● Rendered images with source text:

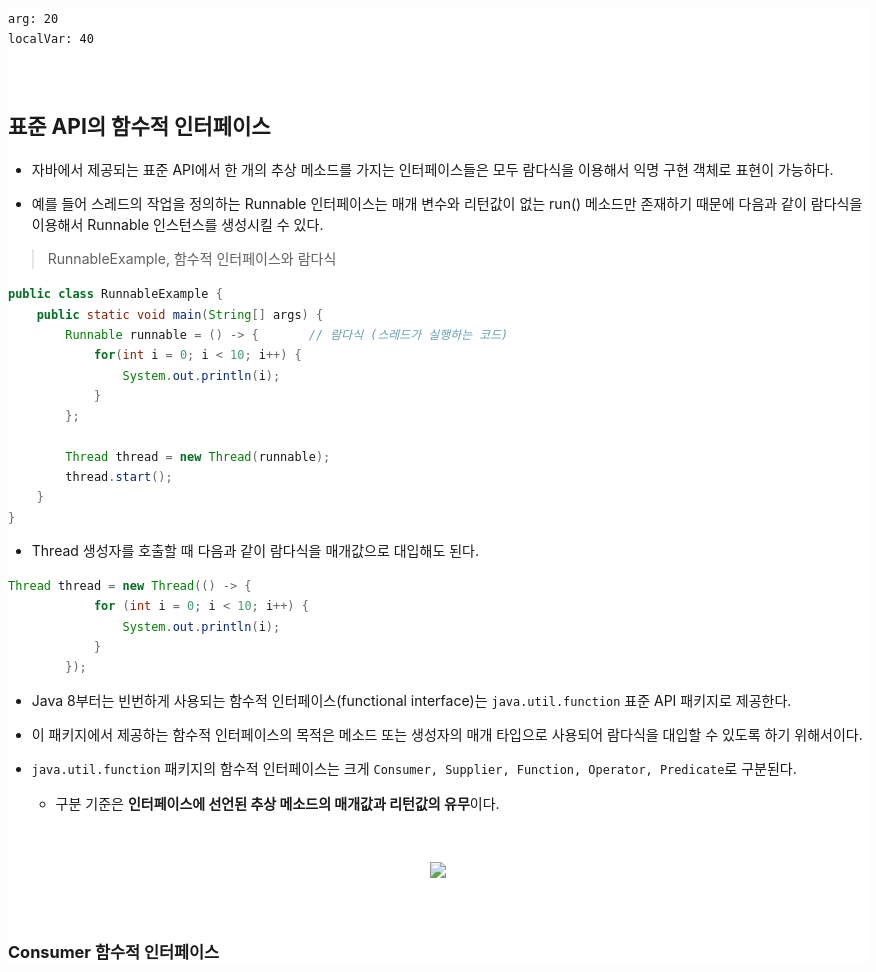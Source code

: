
 ```
arg: 20
localVar: 40
```

<br>

## 표준 API의 함수적 인터페이스

- 자바에서 제공되는 표준 API에서 한 개의 추상 메소드를 가지는 인터페이스들은 모두 람다식을 이용해서 익명 구현 객체로 표현이 가능하다.

- 예를 들어 스레드의 작업을 정의하는 Runnable 인터페이스는 매개 변수와 리턴값이 없는 run() 메소드만 존재하기 때문에 다음과 같이 람다식을 이용해서 Runnable 인스턴스를 생성시킬 수 있다.

> RunnableExample, 함수적 인터페이스와 람다식

```java
public class RunnableExample {
    public static void main(String[] args) {
        Runnable runnable = () -> {       // 람다식 (스레드가 실행하는 코드)
            for(int i = 0; i < 10; i++) {
                System.out.println(i);
            }
        };

        Thread thread = new Thread(runnable);
        thread.start();
    }
}
```

- Thread 생성자를 호출할 때 다음과 같이 람다식을 매개값으로 대입해도 된다.

```java
Thread thread = new Thread(() -> {
            for (int i = 0; i < 10; i++) {
                System.out.println(i);
            }
        });
```

- Java 8부터는 빈번하게 사용되는 함수적 인터페이스(functional interface)는 `java.util.function` 표준 API 패키지로 제공한다.

- 이 패키지에서 제공하는 함수적 인터페이스의 목적은 메소드 또는 생성자의 매개 타입으로 사용되어 람다식을 대입할 수 있도록 하기 위해서이다.

- `java.util.function` 패키지의 함수적 인터페이스는 크게 `Consumer, Supplier, Function, Operator, Predicate`로 구분된다.

  - 구분 기준은 **인터페이스에 선언된 추상 메소드의 매개값과 리턴값의 유무**이다.

<br>
<p align = 'center'>
<img src = 'https://user-images.githubusercontent.com/39554623/55770122-2e627000-5abe-11e9-8eb9-02900d8947cc.png'>
</p>
<br>

### Consumer 함수적 인터페이스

● Exercise requirements:
Where a line above includes "RunnableExample", copy that line.

● Solution to this exercise:
> RunnableExample, 함수적 인터페이스와 람다식
public class RunnableExample {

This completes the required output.